4 with CUDA 3.0 and 16 with CUDA 3.1 beta.

With CUDA 3.1 (under Mac OS X 10.6.4) you could run kernels in parallel even with non-GF100.
I use a GeForce 9600M GT on my laptop, and it could run up to 4 kernels simultaneously, you could check it using concurrentKernels on the SDK examples.

[i][concurrentKernels] - Starting…

CUDA Device GeForce 9600M GT has 4 Multi-Processors
CUDA Device GeForce 9600M GT is capable of concurrent kernel execution

All 8 kernels together took 0.753s
(~0.094s per kernel * 8 kernels = ~0.751s if no concurrent execution)

Cleaning up…[/i]

*** ADDED ***
On the GeForce 9400M on the same computer, kernel execution time is far worse, as if concurrent execution wasn’t really supported by the hardware, even if concurrentKernels states it does:

[i][concurrentKernels] - Starting…

CUDA Device GeForce 9400M has 2 Multi-Processors
CUDA Device GeForce 9400M is capable of concurrent kernel execution

All 8 kernels together took 1.635s
(~0.104s per kernel * 8 kernels = ~0.828s if no concurrent execution)

Cleaning up…[/i]

I have to investigate further on concurrentKernels code, because launching concurrent kernels on GPU is a hot topic for me :)

Sounds to me that it’s badly reporting concurrent kernel support. It should only be possible with fermi due to hardware limitations. My gt240 for example reports no concurrent kernel support.

Hmm… this sounds like a driver reporting bug. Concurrent kernels are a Fermi feature, as others have said on this thread.

As for how to know whether you’re actually getting concurrency or not, look at the timings…

0.753s is how long it took 8 kernels to run back-to-back. 0.094s is how long it took to run a single kernel. 0.094 * 8 == 0.751, and 0.753 is pretty close to 0.751, meaning that the kernels must have run one after the other rather than concurrently. And since GeForce 9600M does not support concurrent kernels (the incorrect reporting notwithstanding), I can guarantee that this is exactly what’s happening: no concurrency.

If you were actually getting concurrency, the time for all 8 kernels together should be LESS than the per-kernel time multiplied by the number of kernels.

–Cliff

Hmm… this sounds like a driver reporting bug. Concurrent kernels are a Fermi feature, as others have said on this thread.

As for how to know whether you’re actually getting concurrency or not, look at the timings…

0.753s is how long it took 8 kernels to run back-to-back. 0.094s is how long it took to run a single kernel. 0.094 * 8 == 0.751, and 0.753 is pretty close to 0.751, meaning that the kernels must have run one after the other rather than concurrently. And since GeForce 9600M does not support concurrent kernels (the incorrect reporting notwithstanding), I can guarantee that this is exactly what’s happening: no concurrency.

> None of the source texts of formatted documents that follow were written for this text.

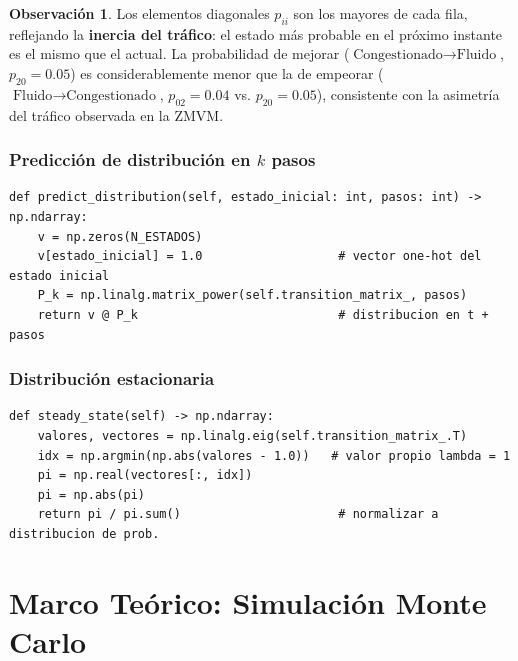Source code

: \documentclass[12pt, a4paper]{article}
\theoremstyle{definition}
\newtheorem{observacion}{Observación}[section]
\begin{document}
\begin{observacion}
Los elementos diagonales $p_{ii}$ son los mayores de cada fila, reflejando la
\textbf{inercia del tráfico}: el estado más probable en el próximo instante es
el mismo que el actual. La probabilidad de mejorar
($\text{Congestionado} \to \text{Fluido}$, $p_{20} = 0.05$) es considerablemente
menor que la de empeorar ($\text{Fluido} \to \text{Congestionado}$, $p_{02} = 0.04$
vs. $p_{20} = 0.05$), consistente con la asimetría del tráfico observada en la ZMVM.
\end{observacion}

\subsubsection*{Predicción de distribución en $k$ pasos}

\begin{lstlisting}[caption={Implementación de la ecuación~\eqref{eq:k_step}.}]
def predict_distribution(self, estado_inicial: int, pasos: int) -> np.ndarray:
    v = np.zeros(N_ESTADOS)
    v[estado_inicial] = 1.0                   # vector one-hot del estado inicial
    P_k = np.linalg.matrix_power(self.transition_matrix_, pasos)
    return v @ P_k                            # distribucion en t + pasos
\end{lstlisting}

\subsubsection*{Distribución estacionaria}

\begin{lstlisting}[caption={Cálculo de $\bm{\pi}^*$ por descomposición espectral, ecuación~\eqref{eq:eigenvector}.}]
def steady_state(self) -> np.ndarray:
    valores, vectores = np.linalg.eig(self.transition_matrix_.T)
    idx = np.argmin(np.abs(valores - 1.0))   # valor propio lambda = 1
    pi = np.real(vectores[:, idx])
    pi = np.abs(pi)
    return pi / pi.sum()                      # normalizar a distribucion de prob.
\end{lstlisting}

\section{Marco Teórico: Simulación Monte Carlo}
\end{document}
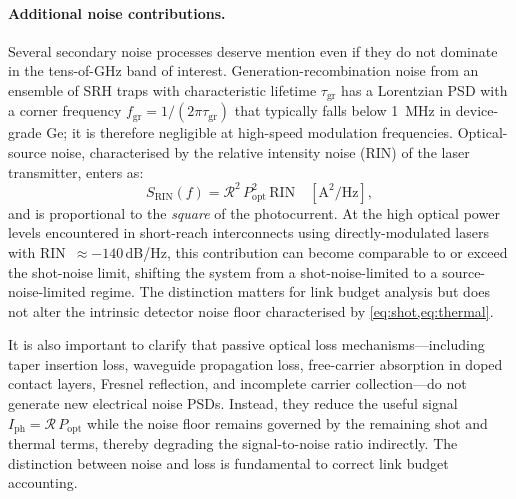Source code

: \paragraph{Additional noise contributions.}
Several secondary noise processes deserve mention even if they do not dominate
in the \mbox{tens-of-GHz} band of interest. Generation-recombination noise
from an ensemble of SRH traps with characteristic lifetime $\tau_{\mathrm{gr}}$
has a Lorentzian PSD with a corner frequency $f_{\mathrm{gr}} = 1/(2\pi\tau_{\mathrm{gr}})$
that typically falls below \SI{1}{\mega\hertz} in device-grade Ge; it is
therefore negligible at high-speed modulation frequencies. Optical-source noise,
characterised by the relative intensity noise (RIN) of the laser transmitter,
enters as:
\begin{equation}
    S_{\mathrm{RIN}}(f) = \mathcal{R}^2\,P_{\mathrm{opt}}^2\,\mathrm{RIN}
    \quad [\si{\ampere\squared\per\hertz}],
    \label{eq:rin_noise}
\end{equation}
and is proportional to the \emph{square} of the photocurrent. At the high optical
power levels encountered in short-reach interconnects using directly-modulated
lasers with RIN~$\approx -140$\,dB/Hz, this contribution can become comparable
to or exceed the shot-noise limit, shifting the system from a shot-noise-limited
to a source-noise-limited regime. The distinction matters for link budget
analysis but does not alter the intrinsic detector noise floor characterised
by \cref{eq:shot,eq:thermal}.

It is also important to clarify that passive optical loss mechanisms---including
taper insertion loss, waveguide propagation loss, free-carrier absorption in
doped contact layers, Fresnel reflection, and incomplete carrier
collection---do not generate new electrical noise PSDs. Instead, they reduce the
useful signal $I_{\mathrm{ph}} = \mathcal{R}\,P_{\mathrm{opt}}$ while the noise
floor remains governed by the remaining shot and thermal terms, thereby degrading
the signal-to-noise ratio indirectly. The distinction between noise and loss is
fundamental to correct link budget accounting.

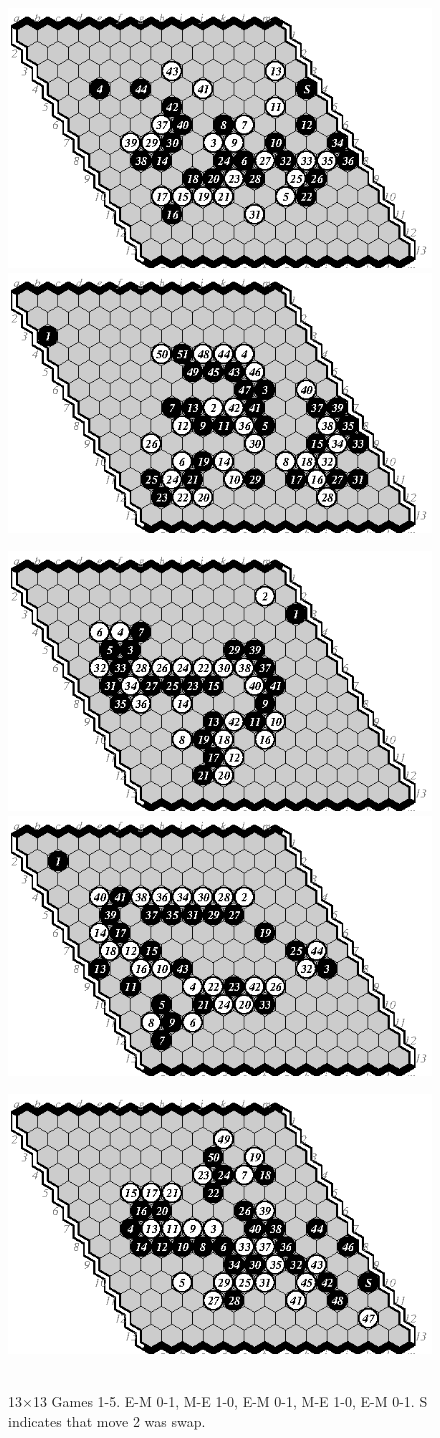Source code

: \documentclass{IOS-Book-Article}
\begin{document}
\begin{figure}
\noindent\includegraphics[width=.58\columnwidth]{pix/01-e-m}\hspace*{-.14\columnwidth}\includegraphics[width=.58\columnwidth]{pix/02-m-e}
\vspace*{.2cm}

\noindent\includegraphics[width=.58\columnwidth]{pix/03-e-m}\hspace*{-.14\columnwidth}\includegraphics[width=.58\columnwidth]{pix/04-m-e}
\vspace*{.2cm}

\noindent\hfill\includegraphics[width=.58\columnwidth]{pix/05-e-m}\hfill\ 
\caption{13$\times$13 Games 1-5. E-M 0-1, M-E 1-0, E-M 0-1, M-E 1-0, E-M 0-1.
S indicates that move 2 was swap.}
\label{fig:13}
\end{figure}
\end{document}
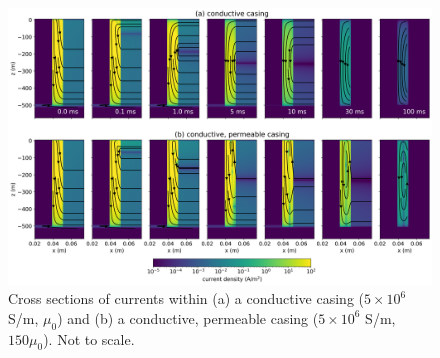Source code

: \begin{figure}
    \begin{center}
    \includegraphics[width=1\textwidth]{figures/tdem-casing-currents.png}
    \end{center}
\caption{Cross sections of currents within (a) a conductive casing ($5\times10^6$ S/m, $\mu_0$) and (b) a conductive, permeable casing ($5\times10^6$ S/m, $150\mu_0$). Not to scale.
}
\label{fig:tdem-casing-currents}
\end{figure}



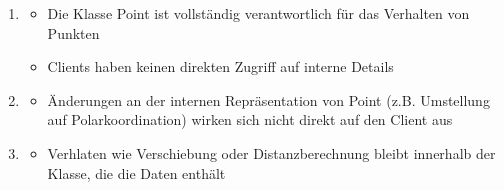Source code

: \begin{infoBox}[title=Vorteile der verbesserten Kapselung]
    \begin{enumerate}
        \item {}
        \begin{itemize}
            \item Die Klasse Point ist vollständig verantwortlich für das Verhalten von Punkten
            \item Clients haben keinen direkten Zugriff auf interne Details
        \end{itemize}
        \item {}
        \begin{itemize}
            \item Änderungen an der internen Repräsentation von Point (z.B. Umstellung auf Polarkoordination) wirken sich nicht direkt auf den Client aus
        \end{itemize}
        \item {}
        \begin{itemize}
            \item Verhlaten wie Verschiebung oder Distanzberechnung bleibt innerhalb der Klasse, die die Daten enthält
        \end{itemize}
    \end{enumerate}
\end{infoBox}
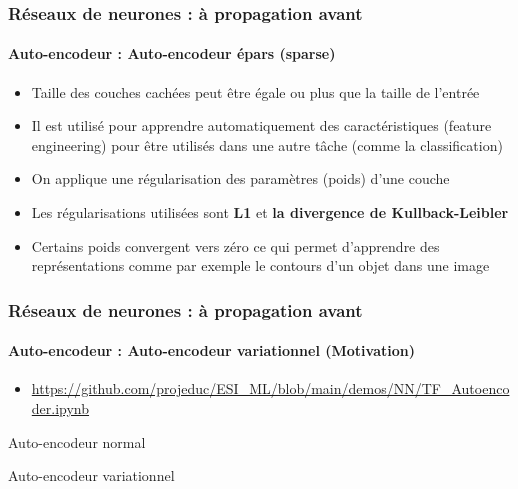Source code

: \documentclass[xcolor=table]{beamer}
\begin{document}
\begin{frame}
\frametitle{Réseaux de neurones : à propagation avant}
\framesubtitle{Auto-encodeur : Auto-encodeur épars (sparse)}

\begin{itemize}
	\item Taille des couches cachées peut être égale ou plus que la taille de l'entrée 
	\item Il est utilisé pour apprendre automatiquement des caractéristiques (feature engineering) pour être utilisés dans une autre tâche (comme la classification)
	\item On applique une régularisation des paramètres (poids) d'une couche 
	\item Les régularisations utilisées sont \textbf{L1} et \textbf{la divergence de Kullback-Leibler}
	\item Certains poids convergent vers zéro ce qui permet d'apprendre des représentations comme par exemple le contours d'un objet dans une image
\end{itemize}

\end{frame}

\begin{frame}
	\frametitle{Réseaux de neurones : à propagation avant}
	\framesubtitle{Auto-encodeur : Auto-encodeur variationnel (Motivation)}
	
	\begin{itemize}
		\item {\scriptsize\url{https://github.com/projeduc/ESI_ML/blob/main/demos/NN/TF_Autoencoder.ipynb}}
	\end{itemize}
	
	\begin{minipage}{0.47\textwidth} 
		\begin{center}
			Auto-encodeur normal
		\end{center}\vskip-6pt
	\end{minipage}
	\begin{minipage}{0.47\textwidth}
		\begin{center}
			Auto-encodeur variationnel
		\end{center}\vskip-6pt
	\end{minipage}
	
\end{frame}
\end{document}
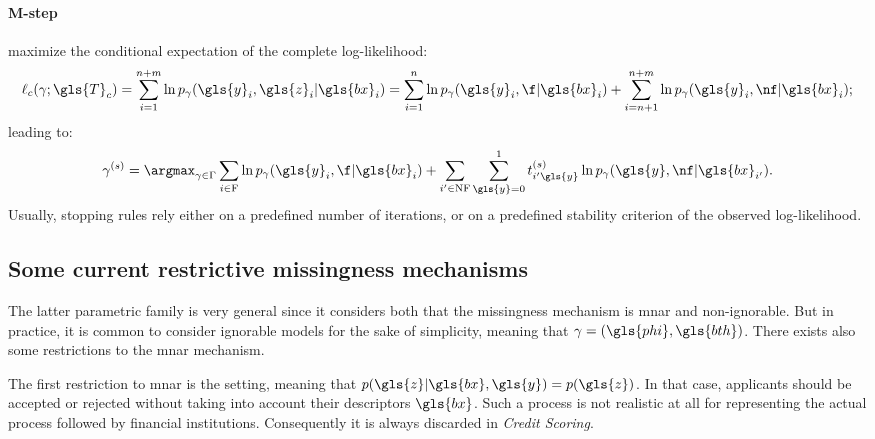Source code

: \paragraph{M-step} maximize the conditional expectation of the complete log-likelihood:
\begin{equation}\label{eq:like.c}
\ell_c(\gamma;\gls{T}_c) = \sum_{i=1}^{n+m}\ln p_{\gamma}(\gls{y}_i,\gls{z}_i | \gls{bx}_i) = \sum_{i=1}^{n}\ln p_{\gamma}(\gls{y}_i,\f | \gls{bx}_i) + \sum_{i=n+1}^{n+m}\ln p_{\gamma}(\gls{y}_i,\nf | \gls{bx}_i);
\end{equation}
leading to:
\begin{equation}
\gamma^{(s)} = \argmax_{\gamma \in \Gamma} \sum_{i\in \text{F}} \ln p_{\gamma}(\gls{y}_i, \f|\gls{bx}_i) +  \sum_{i'\in \text{NF}}\sum_{\gls{y} = 0}^{1}t_{i'\gls{y}}^{(s)} \ln p_{\gamma}(\gls{y}, \nf | \gls{bx}_{i'}).
\end{equation}
Usually, stopping rules rely either on a predefined number of iterations, or on a predefined stability criterion of the observed log-likelihood.

\subsection{Some current restrictive missingness mechanisms}
\label{sec:mechanisms}

The latter parametric family is very general since it considers both that the missingness mechanism is \gls{mnar} and non-ignorable. But in practice, it is common to consider ignorable models for the sake of simplicity, meaning that $\gamma= (\gls{phi},\gls{bth})$. There exists also some restrictions to the \gls{mnar} mechanism. 

The first restriction to \gls{mnar} is the  setting, meaning that $p(\gls{z}| \gls{bx},\gls{y}) = p(\gls{z})$. In that case, applicants should be accepted or rejected without taking into account their descriptors $\gls{bx}$. Such a process is not realistic at all for representing the actual process followed by financial institutions. Consequently it is always discarded in \textit{Credit Scoring}.

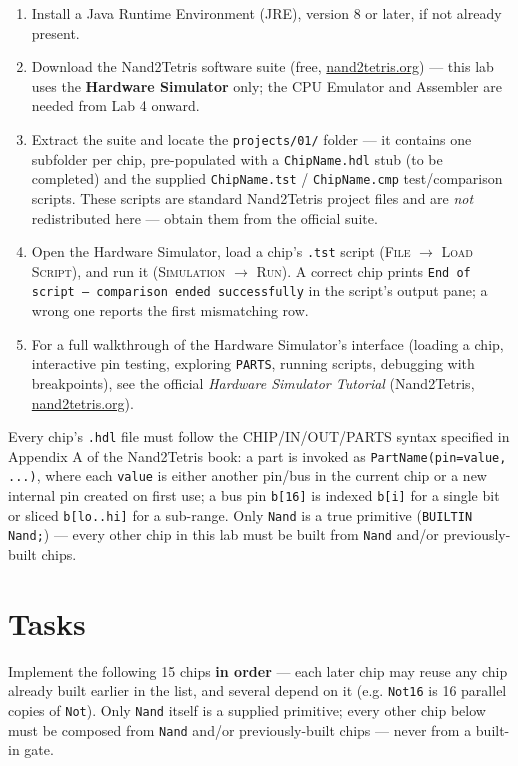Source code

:\documentclass[11pt]{article}
\begin{document}
\begin{enumerate}
  \item Install a Java Runtime Environment (JRE), version 8 or later, if not already present.
  \item Download the Nand2Tetris software suite (free, \url{nand2tetris.org}) --- this lab uses the \textbf{Hardware Simulator} only; the CPU Emulator and Assembler are needed from Lab 4 onward.
  \item Extract the suite and locate the \texttt{projects/01/} folder --- it contains one subfolder per chip, pre-populated with a \texttt{ChipName.hdl} stub (to be completed) and the supplied \texttt{ChipName.tst} / \texttt{ChipName.cmp} test/comparison scripts. These scripts are standard Nand2Tetris project files and are \emph{not} redistributed here --- obtain them from the official suite.
  \item Open the Hardware Simulator, load a chip's \texttt{.tst} script (\textsc{File} $\to$ \textsc{Load Script}), and run it (\textsc{Simulation} $\to$ \textsc{Run}). A correct chip prints \texttt{End of script --- comparison ended successfully} in the script's output pane; a wrong one reports the first mismatching row.
  \item For a full walkthrough of the Hardware Simulator's interface (loading a chip, interactive pin testing, exploring \texttt{PARTS}, running scripts, debugging with breakpoints), see the official \emph{Hardware Simulator Tutorial} (Nand2Tetris, \url{nand2tetris.org}).
\end{enumerate}

Every chip's \texttt{.hdl} file must follow the CHIP/IN/OUT/PARTS syntax specified in Appendix A of the Nand2Tetris book: a part is invoked as \texttt{PartName(pin=value, ...)}, where each \texttt{value} is either another pin/bus in the current chip or a new internal pin created on first use; a bus pin \texttt{b[16]} is indexed \texttt{b[i]} for a single bit or sliced \texttt{b[lo..hi]} for a sub-range. Only \texttt{Nand} is a true primitive (\texttt{BUILTIN Nand;}) --- every other chip in this lab must be built from \texttt{Nand} and/or previously-built chips.

\section{Tasks}

Implement the following 15 chips \textbf{in order} --- each later chip may reuse any chip already built earlier in the list, and several depend on it (e.g. \texttt{Not16} is 16 parallel copies of \texttt{Not}). Only \texttt{Nand} itself is a supplied primitive; every other chip below must be composed from \texttt{Nand} and/or previously-built chips --- never from a built-in gate.
\end{document}
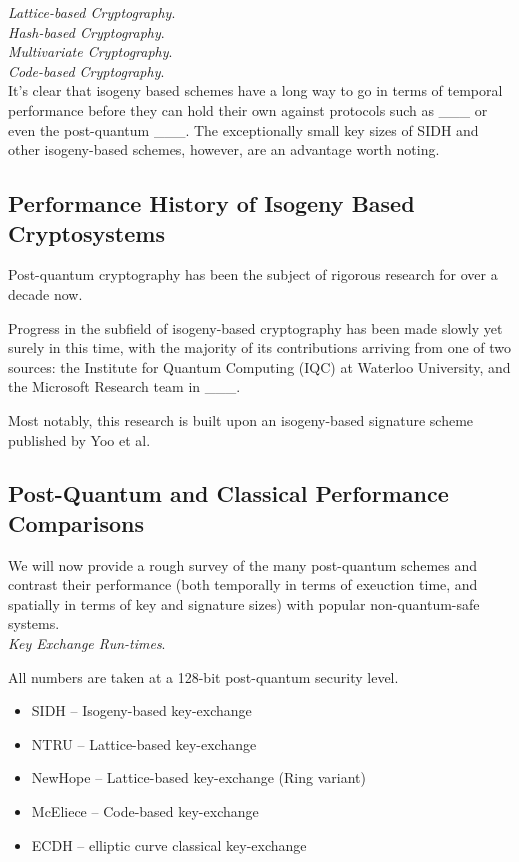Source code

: \noindent
\textit{Lattice-based Cryptography}.\\

\noindent
\textit{Hash-based Cryptography}.\\

\noindent
\textit{Multivariate Cryptography}.\\

\noindent
\textit{Code-based Cryptography}.\\


It's clear that isogeny based schemes have a long way to go in terms of temporal performance before they can hold their own against protocols such as \_\_\_ or even the post-quantum \_\_\_. The exceptionally small key sizes of SIDH and other isogeny-based schemes, however, are an advantage worth noting. 


\subsection{Performance History of Isogeny Based Cryptosystems}

Post-quantum cryptography has been the subject of rigorous research for over a decade now. 

Progress in the subfield of isogeny-based cryptography has been made slowly yet surely in this time, with the majority of its contributions arriving from one of two sources: the Institute for Quantum Computing (IQC) at Waterloo University, and the Microsoft Research team in \_\_\_. 

Most notably, this research is built upon an isogeny-based signature scheme published by Yoo et al. 

\subsection{Post-Quantum and Classical Performance Comparisons}

We will now provide a rough survey of the many post-quantum schemes and contrast their performance (both temporally in terms of exeuction time, and spatially in terms of key and signature sizes) with popular non-quantum-safe systems.\\

\noindent
\textit{Key Exchange Run-times}.

All numbers are taken at a 128-bit post-quantum security level.

\begin{itemize}
\item SIDH -- Isogeny-based key-exchange
\item NTRU -- Lattice-based key-exchange
\item NewHope -- Lattice-based key-exchange (Ring variant)
\item McEliece -- Code-based key-exchange
\item ECDH -- elliptic curve classical key-exchange
\end{itemize}

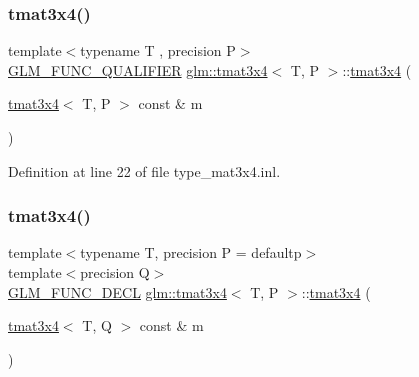 \subsubsection{\texorpdfstring{tmat3x4()}{tmat3x4()}\hspace{0.1cm}{\footnotesize\ttfamily [2/22]}}
{\footnotesize\ttfamily template$<$typename T , precision P$>$ \\
\mbox{\hyperlink{setup_8hpp_a33fdea6f91c5f834105f7415e2a64407}{G\+L\+M\+\_\+\+F\+U\+N\+C\+\_\+\+Q\+U\+A\+L\+I\+F\+I\+ER}} \mbox{\hyperlink{structglm_1_1tmat3x4}{glm\+::tmat3x4}}$<$ T, P $>$\+::\mbox{\hyperlink{structglm_1_1tmat3x4}{tmat3x4}} (\begin{DoxyParamCaption}\item[{\mbox{\hyperlink{structglm_1_1tmat3x4}{tmat3x4}}$<$ T, P $>$ const \&}]{m }\end{DoxyParamCaption})}



Definition at line 22 of file type\+\_\+mat3x4.\+inl.

\mbox{\label{structglm_1_1tmat3x4_a7bb59eb4a55a89437df372f9cc6389e1}} 
\subsubsection{\texorpdfstring{tmat3x4()}{tmat3x4()}\hspace{0.1cm}{\footnotesize\ttfamily [3/22]}}
{\footnotesize\ttfamily template$<$typename T, precision P = defaultp$>$ \\
template$<$precision Q$>$ \\
\mbox{\hyperlink{setup_8hpp_ab2d052de21a70539923e9bcbf6e83a51}{G\+L\+M\+\_\+\+F\+U\+N\+C\+\_\+\+D\+E\+CL}} \mbox{\hyperlink{structglm_1_1tmat3x4}{glm\+::tmat3x4}}$<$ T, P $>$\+::\mbox{\hyperlink{structglm_1_1tmat3x4}{tmat3x4}} (\begin{DoxyParamCaption}\item[{\mbox{\hyperlink{structglm_1_1tmat3x4}{tmat3x4}}$<$ T, Q $>$ const \&}]{m }\end{DoxyParamCaption})}

\mbox{\label{structglm_1_1tmat3x4_a930782f1f709278737022337bd839e66}} 
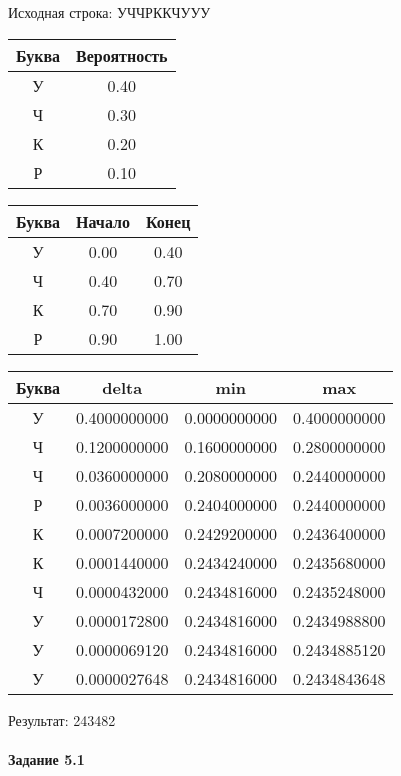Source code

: \documentclass[a4paper, 12pt]{article}
\begin{document}
Исходная строка: УЧЧРККЧУУУ\
\begin{center}
 \begin{tabular}{ |c|c| } 
  \hline
     Буква & Вероятность \\ \hline
У & 0.40\\\hline
Ч & 0.30\\\hline
К & 0.20\\\hline
Р & 0.10
\\ \hline \end{tabular}
\end{center}
\begin{center}
 \begin{tabular}{ |c|c|c| } 
  \hline
     Буква & Начало & Конец \\ \hline
У & 0.00 & 0.40\\\hline
Ч & 0.40 & 0.70\\\hline
К & 0.70 & 0.90\\\hline
Р & 0.90 & 1.00
\\ \hline \end{tabular}
\end{center}
\begin{center}
 \begin{tabular}{ |c|c|c|c| } 
  \hline
     Буква & delta & min & max \\ \hline
У & 0.4000000000 & 0.0000000000 & 0.4000000000\\\hline
Ч & 0.1200000000 & 0.1600000000 & 0.2800000000\\\hline
Ч & 0.0360000000 & 0.2080000000 & 0.2440000000\\\hline
Р & 0.0036000000 & 0.2404000000 & 0.2440000000\\\hline
К & 0.0007200000 & 0.2429200000 & 0.2436400000\\\hline
К & 0.0001440000 & 0.2434240000 & 0.2435680000\\\hline
Ч & 0.0000432000 & 0.2434816000 & 0.2435248000\\\hline
У & 0.0000172800 & 0.2434816000 & 0.2434988800\\\hline
У & 0.0000069120 & 0.2434816000 & 0.2434885120\\\hline
У & 0.0000027648 & 0.2434816000 & 0.2434843648
\\ \hline \end{tabular}
\end{center}
Результат: 243482
\pagebreak
\paragraph{Задание 5.1}
\end{document}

If you were actually getting concurrency, the time for all 8 kernels together should be LESS than the per-kernel time multiplied by the number of kernels.

–Cliff

There’s no indication on the output on how much threads (or WARPS) are launched for these kernels, so how could you see that it is 8 kernels that run sequentially, or 8 kernels running in parallel, each one launching multiple warps on each SM?

I would have to read the source-code, and it’s troublesome to not have a direct simple message saying “sequential run” or “parallel run”…

There’s no indication on the output on how much threads (or WARPS) are launched for these kernels, so how could you see that it is 8 kernels that run sequentially, or 8 kernels running in parallel, each one launching multiple warps on each SM?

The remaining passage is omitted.